In this study, participants with the highest intakes of fructose had higher risk of impaired fasting glucose. Although fructose does not stimulate insulin secretion, it induced impaired fasting glucose by insulin resistance in the liver and adipose tissue [35, 36]. In humans, high doses of fructose decreased insulin sensitivity and glucose tolerance in older, overweight and obese subjects, whereas lower doses did not in young, normal weight men; however fructose caused a 5.5% increase in fasting glucose concentration in these subjects [7, 37]. A large cross-sectional study showed that the highest quintile of fructose intake had 13.9% higher C-peptide levels, as a risk factor for insulin resistance [38].

In the present study, fructose intakes > 72 and 63 g/d in men and women were associated with 11 and 9% increased risk of hypertension, respectively. In one study, administration of 200 g/d fructose in healthy adults significantly increased systolic and diastolic blood pressure [39]. In the Framingham Heart Study, consumption of soft drinks increased risk of hypertension [33]. Furthermore, recent data from a cross-sectional study demonstrated that high fructose intake in the form of added sugar was associated with higher blood pressure levels in adults [40]. Some studies proposed that hypertension-induced effects of fructose may be related to the ability of fructose to increase serum uric acid and enhance reabsorption of salt and water in the small intestine and kidney [41, 42]. However in a recent cross-sectional study, no association was found between dietary fructose and risk of hyperuricemia in adults [21]. Also, blood pressure did not change with the high consumption of fructose over the course of the 10 week intervention period [7].

The current study showed that there were no significant associations between fructose intake and fasting serum triglycerides, and HDL-cholesterol. Excessive fructose intake for 2 weeks in healthy subjects resulted in hypertriglyceridemia and decreased HDL-cholesterol levels (39). Stanhope et al showed that administration of a diet with 25% fructose for 10 weeks did not change fasting TG concentrations, but increased postprandial de novo lipogenesis and TG concentrations, fasting and postprandial apo B and LDL-C concentrations in overweight and obese subjects [7]. However results from a recent meta-analysis, suggested that dietary fructose intakes less than 50 g/d had no adverse effect on fasting and postprandial triglycerides [43]. Although, in an observational study of overweight children, no association was observed between fructose consumption and HDL, LDL, total cholesterol and triglyceride concentrations, fructose intake was a significant predictor of LDL particle size as an atherogenic risk factor [44]. More observational studies need to be conducted on the association between usual intakes of fructose and lipid profiles among adults.

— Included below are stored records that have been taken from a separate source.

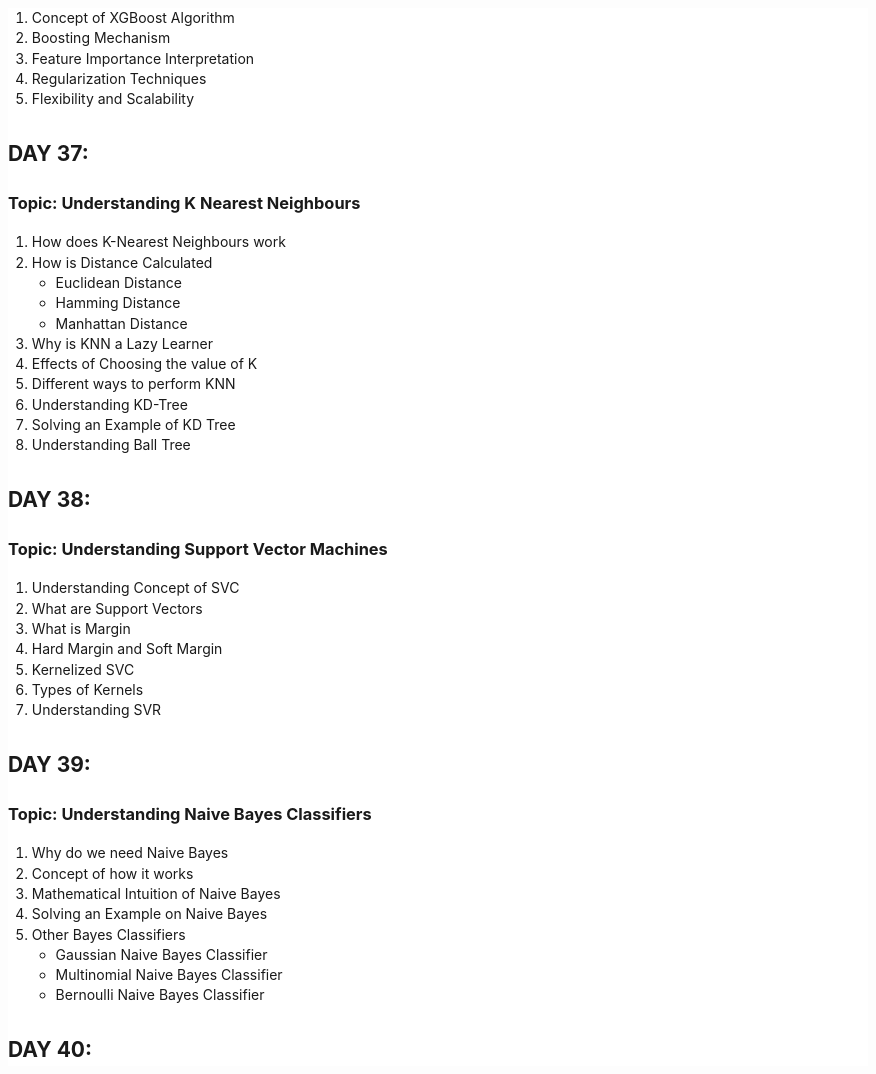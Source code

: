 1. Concept of XGBoost Algorithm
2. Boosting Mechanism
3. Feature Importance Interpretation
4. Regularization Techniques
5. Flexibility and Scalability

## DAY 37:

### Topic: Understanding K Nearest Neighbours

1. How does K-Nearest Neighbours work
2. How is Distance Calculated
   - Euclidean Distance
   - Hamming Distance
   - Manhattan Distance
3. Why is KNN a Lazy Learner
4. Effects of Choosing the value of K
5. Different ways to perform KNN
6. Understanding KD-Tree
7. Solving an Example of KD Tree
8. Understanding Ball Tree

## DAY 38:

### Topic: Understanding Support Vector Machines

1. Understanding Concept of SVC
2. What are Support Vectors
3. What is Margin
4. Hard Margin and Soft Margin
5. Kernelized SVC
6. Types of Kernels
7. Understanding SVR

## DAY 39:

### Topic: Understanding Naive Bayes Classifiers

1. Why do we need Naive Bayes
2. Concept of how it works
3. Mathematical Intuition of Naive Bayes
4. Solving an Example on Naive Bayes
5. Other Bayes Classifiers
   - Gaussian Naive Bayes Classifier
   - Multinomial Naive Bayes Classifier
   - Bernoulli Naive Bayes Classifier

## DAY 40:
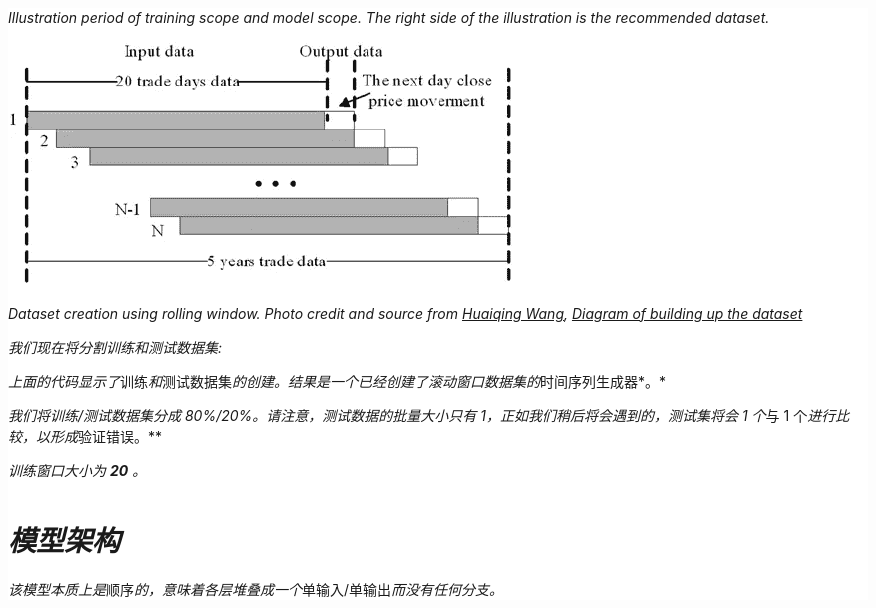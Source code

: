 *Illustration period of training scope and model scope. The right side of the illustration is the recommended dataset.*

*![](img/b88d889176aa417095a9e78a779b51f8.png)*

*Dataset creation using rolling window. Photo credit and source from [Huaiqing Wang](https://www.researchgate.net/profile/Huaiqing_Wang), [Diagram of building up the dataset](https://www.researchgate.net/figure/Diagram-of-building-up-the-dataset-Stock-time-series-segmentation-is-made-by-20-width_fig2_276890244)*

*我们现在将分割训练和测试数据集:*

*上面的代码显示了*训练*和*测试数据集*的创建。结果是一个已经创建了滚动窗口数据集的*时间序列生成器*。*

*我们将训练/测试数据集分成 80%/20%。请注意，测试数据的批量大小只有 1，正如我们稍后将会遇到的，测试集将会 1 个*与 1 个*进行比较，以形成*验证错误。**

*训练窗口大小为 **20** 。*

# ***模型架构***

*该模型本质上是*顺序*的，意味着各层堆叠成一个*单输入/单输出*而没有任何分支。*
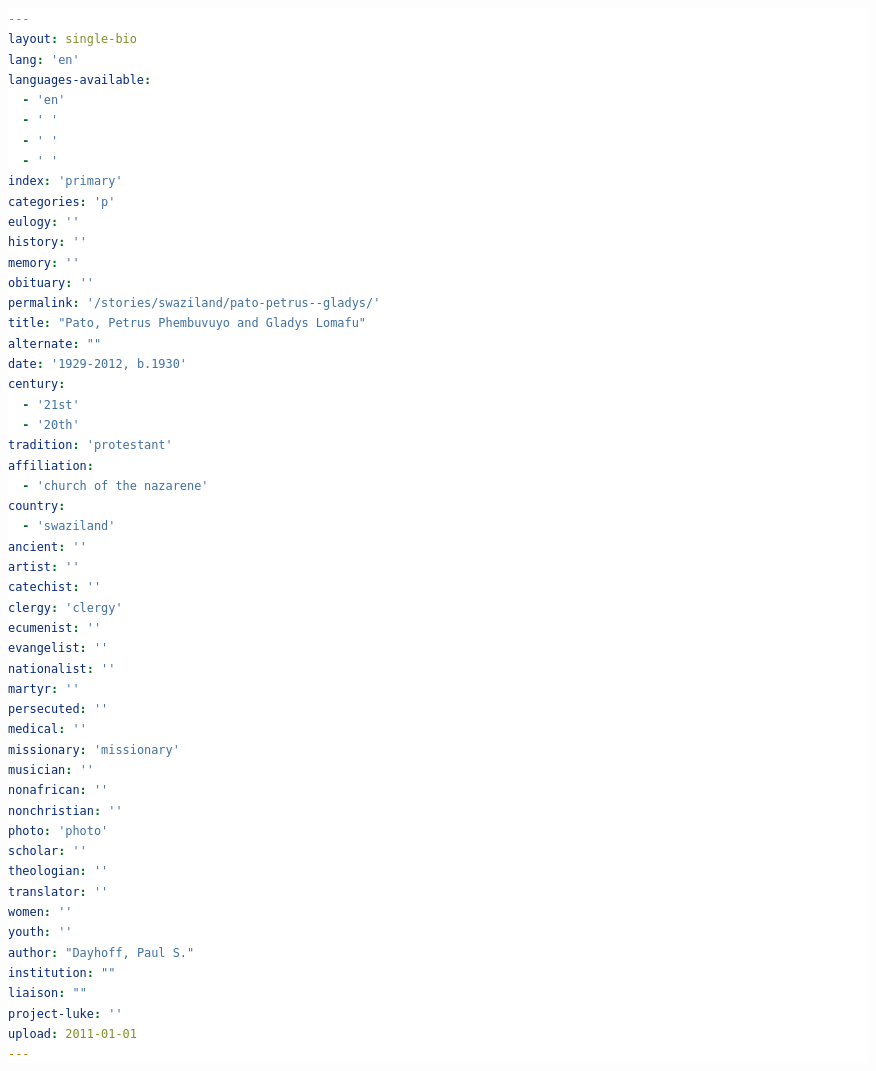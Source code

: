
 ```yaml
---
layout: single-bio
lang: 'en'
languages-available:
  - 'en'
  - ' '
  - ' '
  - ' '
index: 'primary'
categories: 'p'
eulogy: ''
history: ''
memory: ''
obituary: ''
permalink: '/stories/swaziland/pato-petrus--gladys/'
title: "Pato, Petrus Phembuvuyo and Gladys Lomafu"
alternate: ""
date: '1929-2012, b.1930'
century:
  - '21st'
  - '20th'
tradition: 'protestant'
affiliation:
  - 'church of the nazarene'
country:
  - 'swaziland'
ancient: ''
artist: ''
catechist: ''
clergy: 'clergy'
ecumenist: ''
evangelist: ''
nationalist: ''
martyr: ''
persecuted: ''
medical: ''
missionary: 'missionary'
musician: ''
nonafrican: ''
nonchristian: ''
photo: 'photo'
scholar: ''
theologian: ''
translator: ''
women: ''
youth: ''
author: "Dayhoff, Paul S."
institution: ""
liaison: ""
project-luke: ''
upload: 2011-01-01
---
```
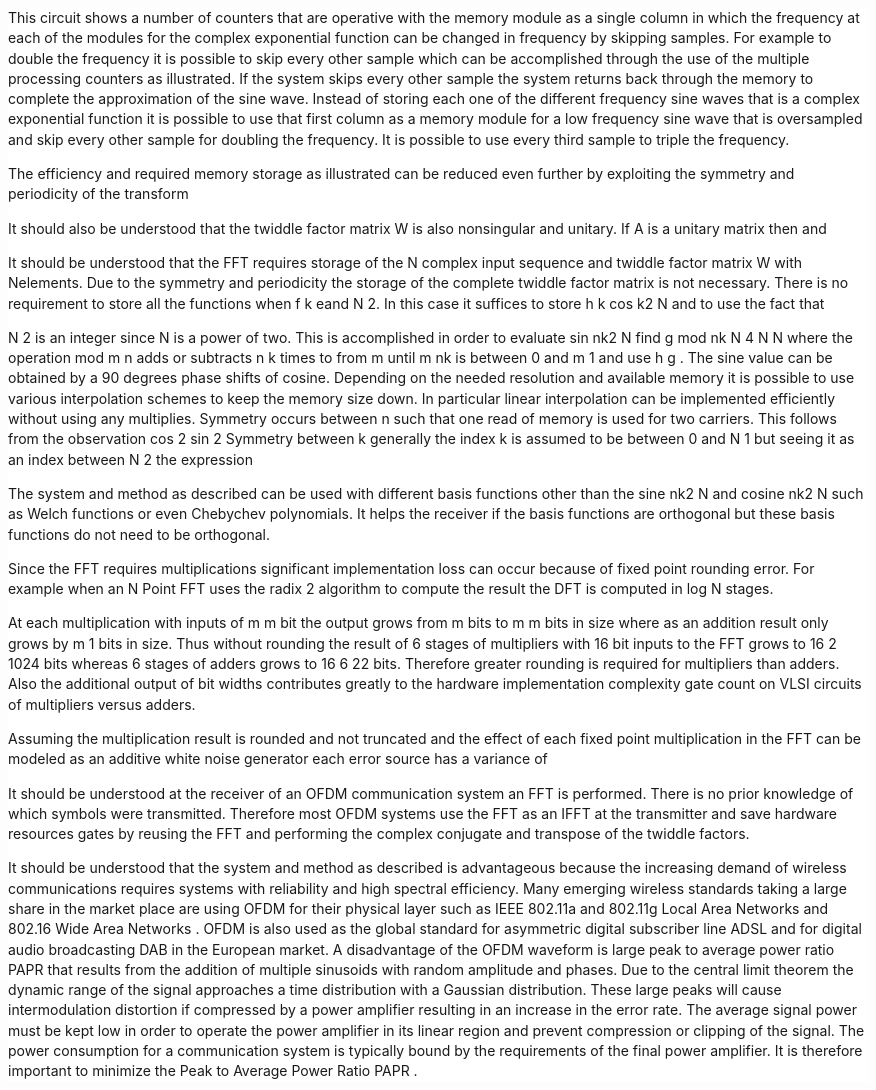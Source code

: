 This circuit shows a number of counters that are operative with the memory module as a single column in which the frequency at each of the modules for the complex exponential function can be changed in frequency by skipping samples. For example to double the frequency it is possible to skip every other sample which can be accomplished through the use of the multiple processing counters as illustrated. If the system skips every other sample the system returns back through the memory to complete the approximation of the sine wave. Instead of storing each one of the different frequency sine waves that is a complex exponential function it is possible to use that first column as a memory module for a low frequency sine wave that is oversampled and skip every other sample for doubling the frequency. It is possible to use every third sample to triple the frequency.

The efficiency and required memory storage as illustrated can be reduced even further by exploiting the symmetry and periodicity of the transform 

It should also be understood that the twiddle factor matrix W is also nonsingular and unitary. If A is a unitary matrix then and

It should be understood that the FFT requires storage of the N complex input sequence and twiddle factor matrix W with Nelements. Due to the symmetry and periodicity the storage of the complete twiddle factor matrix is not necessary. There is no requirement to store all the functions when f k eand N 2. In this case it suffices to store h k cos k2 N and to use the fact that 

N 2 is an integer since N is a power of two. This is accomplished in order to evaluate sin nk2 N find g mod nk N 4 N N where the operation mod m n adds or subtracts n k times to from m until m nk is between 0 and m 1 and use h g . The sine value can be obtained by a 90 degrees phase shifts of cosine. Depending on the needed resolution and available memory it is possible to use various interpolation schemes to keep the memory size down. In particular linear interpolation can be implemented efficiently without using any multiplies. Symmetry occurs between n such that one read of memory is used for two carriers. This follows from the observation cos 2 sin 2 Symmetry between k generally the index k is assumed to be between 0 and N 1 but seeing it as an index between N 2 the expression

The system and method as described can be used with different basis functions other than the sine nk2 N and cosine nk2 N such as Welch functions or even Chebychev polynomials. It helps the receiver if the basis functions are orthogonal but these basis functions do not need to be orthogonal.

Since the FFT requires multiplications significant implementation loss can occur because of fixed point rounding error. For example when an N Point FFT uses the radix 2 algorithm to compute the result the DFT is computed in log N stages.

At each multiplication with inputs of m m bit the output grows from m bits to m m bits in size where as an addition result only grows by m 1 bits in size. Thus without rounding the result of 6 stages of multipliers with 16 bit inputs to the FFT grows to 16 2 1024 bits whereas 6 stages of adders grows to 16 6 22 bits. Therefore greater rounding is required for multipliers than adders. Also the additional output of bit widths contributes greatly to the hardware implementation complexity gate count on VLSI circuits of multipliers versus adders.

Assuming the multiplication result is rounded and not truncated and the effect of each fixed point multiplication in the FFT can be modeled as an additive white noise generator each error source has a variance of

It should be understood at the receiver of an OFDM communication system an FFT is performed. There is no prior knowledge of which symbols were transmitted. Therefore most OFDM systems use the FFT as an IFFT at the transmitter and save hardware resources gates by reusing the FFT and performing the complex conjugate and transpose of the twiddle factors.

It should be understood that the system and method as described is advantageous because the increasing demand of wireless communications requires systems with reliability and high spectral efficiency. Many emerging wireless standards taking a large share in the market place are using OFDM for their physical layer such as IEEE 802.11a and 802.11g Local Area Networks and 802.16 Wide Area Networks . OFDM is also used as the global standard for asymmetric digital subscriber line ADSL and for digital audio broadcasting DAB in the European market. A disadvantage of the OFDM waveform is large peak to average power ratio PAPR that results from the addition of multiple sinusoids with random amplitude and phases. Due to the central limit theorem the dynamic range of the signal approaches a time distribution with a Gaussian distribution. These large peaks will cause intermodulation distortion if compressed by a power amplifier resulting in an increase in the error rate. The average signal power must be kept low in order to operate the power amplifier in its linear region and prevent compression or clipping of the signal. The power consumption for a communication system is typically bound by the requirements of the final power amplifier. It is therefore important to minimize the Peak to Average Power Ratio PAPR .
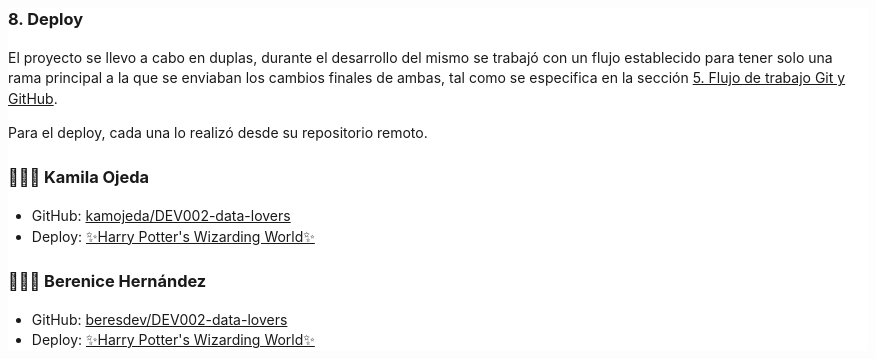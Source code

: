 
### **8. Deploy**

El proyecto se llevo a cabo en duplas, durante el desarrollo del mismo se trabajó con un flujo establecido para tener solo una rama principal a la que se enviaban los cambios finales de ambas, tal como se especifica en la sección [5. Flujo de trabajo Git y GitHub](#5-flujo-de-trabajo-git-y-github). 

Para el deploy, cada una lo realizó desde su repositorio remoto.

### 👩🏻‍💻 Kamila Ojeda

* GitHub: [kamojeda/DEV002-data-lovers](https://github.com/kamojeda/DEV002-data-lovers)
* Deploy: [✨Harry Potter's Wizarding World✨](https://kamojeda.github.io/DEV002-data-lovers/)

### 👩🏻‍💻 Berenice Hernández

* GitHub: [beresdev/DEV002-data-lovers](https://github.com/beresdev/DEV002-data-lovers)
* Deploy: [✨Harry Potter's Wizarding World✨]()
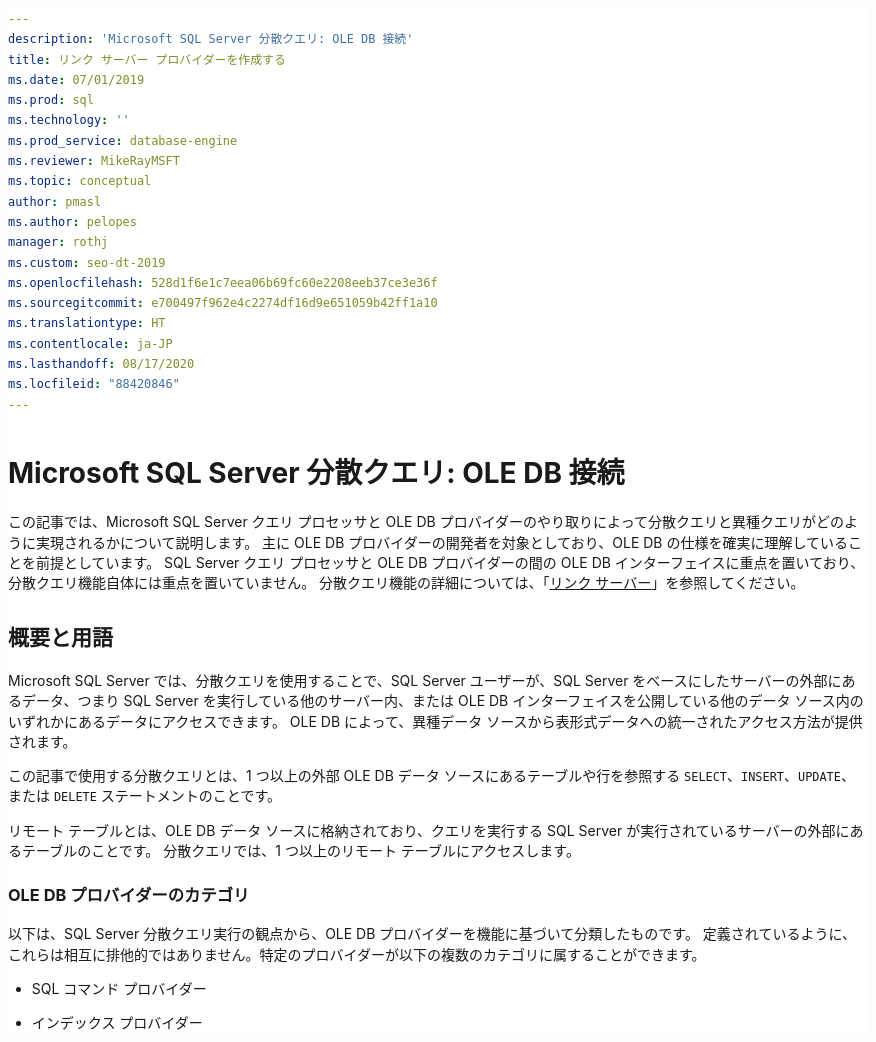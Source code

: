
 ```yaml
---
description: 'Microsoft SQL Server 分散クエリ: OLE DB 接続'
title: リンク サーバー プロバイダーを作成する
ms.date: 07/01/2019
ms.prod: sql
ms.technology: ''
ms.prod_service: database-engine
ms.reviewer: MikeRayMSFT
ms.topic: conceptual
author: pmasl
ms.author: pelopes
manager: rothj
ms.custom: seo-dt-2019
ms.openlocfilehash: 528d1f6e1c7eea06b69fc60e2208eeb37ce3e36f
ms.sourcegitcommit: e700497f962e4c2274df16d9e651059b42ff1a10
ms.translationtype: HT
ms.contentlocale: ja-JP
ms.lasthandoff: 08/17/2020
ms.locfileid: "88420846"
---
```

# <a name="microsoft-sql-server-distributed-queries-ole-db-connectivity"></a>Microsoft SQL Server 分散クエリ: OLE DB 接続

この記事では、Microsoft SQL Server クエリ プロセッサと OLE DB プロバイダーのやり取りによって分散クエリと異種クエリがどのように実現されるかについて説明します。 主に OLE DB プロバイダーの開発者を対象としており、OLE DB の仕様を確実に理解していることを前提としています。 SQL Server クエリ プロセッサと OLE DB プロバイダーの間の OLE DB インターフェイスに重点を置いており、分散クエリ機能自体には重点を置いていません。 分散クエリ機能の詳細については、「[リンク サーバー](../../relational-databases/linked-servers/linked-servers-database-engine.md)」を参照してください。

## <a name="overview-and-terminology"></a>概要と用語

 Microsoft SQL Server では、分散クエリを使用することで、SQL Server ユーザーが、SQL Server をベースにしたサーバーの外部にあるデータ、つまり SQL Server を実行している他のサーバー内、または OLE DB インターフェイスを公開している他のデータ ソース内のいずれかにあるデータにアクセスできます。 OLE DB によって、異種データ ソースから表形式データへの統一されたアクセス方法が提供されます。

この記事で使用する分散クエリとは、1 つ以上の外部 OLE DB データ ソースにあるテーブルや行を参照する `SELECT`、`INSERT`、`UPDATE`、または `DELETE` ステートメントのことです。

リモート テーブルとは、OLE DB データ ソースに格納されており、クエリを実行する SQL Server が実行されているサーバーの外部にあるテーブルのことです。 分散クエリでは、1 つ以上のリモート テーブルにアクセスします。

### <a name="ole-db-provider-categories"></a>OLE DB プロバイダーのカテゴリ

以下は、SQL Server 分散クエリ実行の観点から、OLE DB プロバイダーを機能に基づいて分類したものです。 定義されているように、これらは相互に排他的ではありません。特定のプロバイダーが以下の複数のカテゴリに属することができます。

- SQL コマンド プロバイダー

- インデックス プロバイダー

One limitation of this study is the use of an FFQ for collecting dietary data. Also total fructose intake was estimated approximately, because of a lack of fructose content data for many food items. In addition, this is a cross sectional study which limits ability to determine causality between dietary fructose intake, MetS and its components.

In conclusion, in this study, higher dietary fructose intake was significantly associated with the increased risk of metabolic syndrome and some of its risk factors including abdominal obesity, hypertension and impaired fasting glucose in adults, even after adjustment for demographic, anthropometric and dietary intakes.